The results from PG were compared to data collected from the site studied by Worrall et al. (2017) and Moody et al. (2018)—MH. MH catchment is an 11.4 km2 blanket peat catchment in the headwater of the River Tees (N 54° 41′ 18″ W 2° 22′ 45″). The recent climate of the site has been summarised by Holden and Rose (2011): between 1991 and 2006 the mean annual temperature was 5.8 °C; air frosts were recorded on 99 days in a year; and the mean number of days with snow cover was 41 while the for the same period the mean annual precipitation was 2012 mm.
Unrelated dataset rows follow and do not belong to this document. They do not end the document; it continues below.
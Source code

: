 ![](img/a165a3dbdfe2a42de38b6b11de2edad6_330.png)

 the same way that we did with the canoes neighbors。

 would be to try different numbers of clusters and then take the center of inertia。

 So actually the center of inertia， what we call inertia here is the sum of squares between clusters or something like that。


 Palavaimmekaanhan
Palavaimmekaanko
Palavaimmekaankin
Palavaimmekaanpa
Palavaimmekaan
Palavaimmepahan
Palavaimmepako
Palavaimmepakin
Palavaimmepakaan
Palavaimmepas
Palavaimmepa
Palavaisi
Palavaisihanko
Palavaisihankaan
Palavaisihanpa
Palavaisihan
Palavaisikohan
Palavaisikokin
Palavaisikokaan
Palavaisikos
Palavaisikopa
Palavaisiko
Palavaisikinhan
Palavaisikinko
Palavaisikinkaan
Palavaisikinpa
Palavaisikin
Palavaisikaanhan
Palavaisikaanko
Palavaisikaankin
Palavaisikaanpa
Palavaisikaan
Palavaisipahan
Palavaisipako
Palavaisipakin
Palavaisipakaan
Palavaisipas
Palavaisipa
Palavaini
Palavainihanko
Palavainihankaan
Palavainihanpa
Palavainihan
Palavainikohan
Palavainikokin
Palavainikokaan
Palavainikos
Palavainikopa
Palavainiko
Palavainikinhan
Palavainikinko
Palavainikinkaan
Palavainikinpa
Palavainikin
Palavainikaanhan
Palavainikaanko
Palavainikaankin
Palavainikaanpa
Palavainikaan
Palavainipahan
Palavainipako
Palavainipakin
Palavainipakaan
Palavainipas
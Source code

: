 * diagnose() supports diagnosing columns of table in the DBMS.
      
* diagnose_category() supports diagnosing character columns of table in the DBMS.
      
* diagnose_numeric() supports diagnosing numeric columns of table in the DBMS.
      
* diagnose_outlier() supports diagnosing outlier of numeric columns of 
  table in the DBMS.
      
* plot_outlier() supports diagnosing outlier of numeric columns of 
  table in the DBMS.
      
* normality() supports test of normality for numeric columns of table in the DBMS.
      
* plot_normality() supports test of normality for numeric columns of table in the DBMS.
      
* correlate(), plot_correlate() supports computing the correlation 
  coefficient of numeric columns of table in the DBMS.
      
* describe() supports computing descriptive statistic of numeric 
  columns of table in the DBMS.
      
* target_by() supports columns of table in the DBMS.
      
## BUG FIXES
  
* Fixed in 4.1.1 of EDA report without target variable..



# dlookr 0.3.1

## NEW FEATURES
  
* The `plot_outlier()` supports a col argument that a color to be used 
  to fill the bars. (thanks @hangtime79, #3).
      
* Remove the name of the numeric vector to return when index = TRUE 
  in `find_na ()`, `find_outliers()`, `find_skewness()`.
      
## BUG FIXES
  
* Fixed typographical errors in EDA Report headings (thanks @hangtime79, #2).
The vegetation is dominated by Eriophorum sp. (cotton grass), Calluna vulgaris (heather) and Sphagnum sp. (moss).

PG is located at N 47° 34′ 53″ and E 14° 25′ 2″ in the Enns valley, in a large fault line that separates the Central Alps to the south from the Northern Calcareous Alps in the north (Keil and Neubauer 2009). The long term mean annual temperature in the adjacent town of Admont is 7.3 °C and the annual mean precipitation is 1248 mm (1985–2016, ZAMG 2018), which corresponds well to the average precipitation of 1250 mm recorded in 1990 and 2019 (Drollinger et al. 2019b). The average period of snow cover is 85 days in a year (1971–2017). PG is a raised bog with a present extent of 62 ha with a mean water table of 14 cm below the surface in the center of the bog. The vascular vegetation of the peat bog is comprised by a mosaic of Pinus mugo (dwarf pine), Calluna vulgaris (heather), Andromeda polifolia and the graminoids Eriophorum vaginatum (cotton grass) and Rhynchospora alba. The most abundant bryophytes are Sphagnum capillifolium (48% coverage) and Sphagnum magellanicum (Drollinger et al. 2019b).

Sampling

Given the range of carbon pools and fluxes identified in Fig. 1, the following sampling was carried out. Firstly, the peat profile was sampled. Cores to 1 m depth were taken at three locations in active, deep peat within the PG. The three locations were chosen to be under three dominant plants within the vegetation zonation present at Pürgschachen—heather, dwarf pine and cotton grass. The peat core was sampled every 10 cm between 0 and 100 cm depth. Sampling from MH has been previously published and described (eg. Worrall et al. 2018). At MH, peat cores to 1 m depth in two locations were collected with a gouge auger. Peat core samples were dried at 105 °C overnight and checked for no further mass loss, and their bulk density measured prior to further processing.

Vegetation samples were collected from the site of the peat cores—heather, dwarf pine and cotton grass. For the heather and dwarf pine whole aboveground biomass samples were taken as well as samples of leaves. Furthermore, samples of live Sphagnum moss from underneath the heather was also sampled. At MH, six quadrats were randomly located across the peat-covered catchment. The entire above-ground biomass was recovered from three quadrats while in the other three the dominant plant functional groups: shrubs (dominantly Calluna vulgaris, henceforward referred to as Calluna); grasses and sedges (dominantly Eriophorum sp., henceforward referred to as grass/sedge); and mosses (including Sphagnum spp., henceforward referred to as mosses). All vegetation samples were dried overnight to 105 °C. The dried samples were then homogenised and powdered as described below.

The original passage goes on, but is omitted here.